В этой чертовой клинике обслуживание было безупречным.
— Алло, алло…
В трубке звучал еле слышный голос матери. И эта безвольная тряпичная кукла, лишенная малейшей женской солидарности, ее мать? Ничего подобного. Мерзавка!
— Привет, бабуля, — прошептала она в телефонную трубку. — Я как раз кормлю грудью твоего внучонка. У меня море молока… Крошка Анук могла бы стать настоящей кормилицей… А как ты, мамочка, готова ли качать внука? Он очень красивый, мой Тьери…
Мать бросила трубку.
Анук задержали в клинике еще на несколько дней.
Первое, что она увидела, выйдя на улицу, был двигавшийся ей навстречу «роллс-ройс». Дедушка жестом пригласил ее сесть рядом с ним в машину, а затем постучал в стекло, чтобы приказать шоферу: «В “Савойю”…»
— Что ты делаешь здесь? — спросила она.
— Твои родители только вчера рассказали мне о том, что произошло… Ты должна была обратиться ко мне… Ты могла бы оставить этого ребенка…
Старик мог теперь говорить все что угодно. Это уже не имело для нее никакого значения. Пустое сотрясение воздуха. И почему она должна верить в искренность его слов?
— У тебя и здесь есть «роллс-ройс»? — спросила она.
— Нет ни одной крупной столицы мира, где бы в моем распоряжении не находился «роллс-ройс». Мне стоит только позвонить по телефону, и к отелю, где я остановился, тут же подъедет «роллс-ройс» с местным шофером.
Она забилась в самый дальний угол автомобиля. Свернуться бы по-змеиному в клубок и больно ужалить…

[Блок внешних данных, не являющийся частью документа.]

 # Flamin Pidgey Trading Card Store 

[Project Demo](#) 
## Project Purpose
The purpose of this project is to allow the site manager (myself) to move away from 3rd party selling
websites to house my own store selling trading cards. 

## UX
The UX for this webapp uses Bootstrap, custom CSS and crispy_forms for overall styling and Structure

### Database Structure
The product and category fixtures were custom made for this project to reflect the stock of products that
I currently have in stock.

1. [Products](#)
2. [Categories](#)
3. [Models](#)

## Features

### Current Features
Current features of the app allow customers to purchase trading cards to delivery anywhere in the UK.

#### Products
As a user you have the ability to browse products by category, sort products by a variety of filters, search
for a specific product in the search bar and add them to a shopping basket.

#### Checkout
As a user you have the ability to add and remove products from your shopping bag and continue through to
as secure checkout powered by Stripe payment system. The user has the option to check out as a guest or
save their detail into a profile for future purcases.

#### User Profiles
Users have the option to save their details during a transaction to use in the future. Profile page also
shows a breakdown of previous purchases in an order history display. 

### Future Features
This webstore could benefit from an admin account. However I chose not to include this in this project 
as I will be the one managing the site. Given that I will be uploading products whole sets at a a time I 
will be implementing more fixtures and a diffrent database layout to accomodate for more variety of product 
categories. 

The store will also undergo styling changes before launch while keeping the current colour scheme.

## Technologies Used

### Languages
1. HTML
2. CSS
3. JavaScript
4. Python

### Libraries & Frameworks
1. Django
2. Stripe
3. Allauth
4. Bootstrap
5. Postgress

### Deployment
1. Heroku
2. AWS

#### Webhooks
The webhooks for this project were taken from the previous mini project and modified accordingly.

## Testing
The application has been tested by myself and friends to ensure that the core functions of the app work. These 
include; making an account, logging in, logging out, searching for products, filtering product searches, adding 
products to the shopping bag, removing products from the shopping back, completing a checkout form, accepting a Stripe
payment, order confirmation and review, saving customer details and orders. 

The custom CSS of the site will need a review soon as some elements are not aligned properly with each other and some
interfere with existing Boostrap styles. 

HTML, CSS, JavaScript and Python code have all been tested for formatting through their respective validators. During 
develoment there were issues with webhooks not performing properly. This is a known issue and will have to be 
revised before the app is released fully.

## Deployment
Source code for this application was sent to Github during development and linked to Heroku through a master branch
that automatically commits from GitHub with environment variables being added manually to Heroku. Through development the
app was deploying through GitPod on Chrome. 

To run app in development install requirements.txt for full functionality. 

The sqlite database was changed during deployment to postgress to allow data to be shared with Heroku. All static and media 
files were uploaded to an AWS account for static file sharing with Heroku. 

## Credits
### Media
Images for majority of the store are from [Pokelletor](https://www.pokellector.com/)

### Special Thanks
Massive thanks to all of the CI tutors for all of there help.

— Я приехал, чтобы встретить тебя… Мне сказали, что тебя выпустят к полудню… Я здесь торчу уже с половины одиннадцатого утра. Я не хотел, чтобы ты возвращалась в Париж в одиночестве. Мы можем остаться на ночь в Лондоне, а утром на самолете вернуться в Париж. Если хочешь, я свожу тебя в театр… Посмотрим какой-нибудь спектакль… Если хочешь…
— Не беспокойся, дедушка… — ответила она. — Меня напичкали успокоительными средствами. Я сейчас согласна на все что угодно. Если ты хочешь пойти в театр, то я составлю тебе компанию. Только боюсь, что тебе будет совсем невесело со мной. Не заставляй меня делать хорошую мину при плохой игре. Мне известно, кто я есть на самом деле, — тряпка. Тебе приятно находиться в обществе тряпки?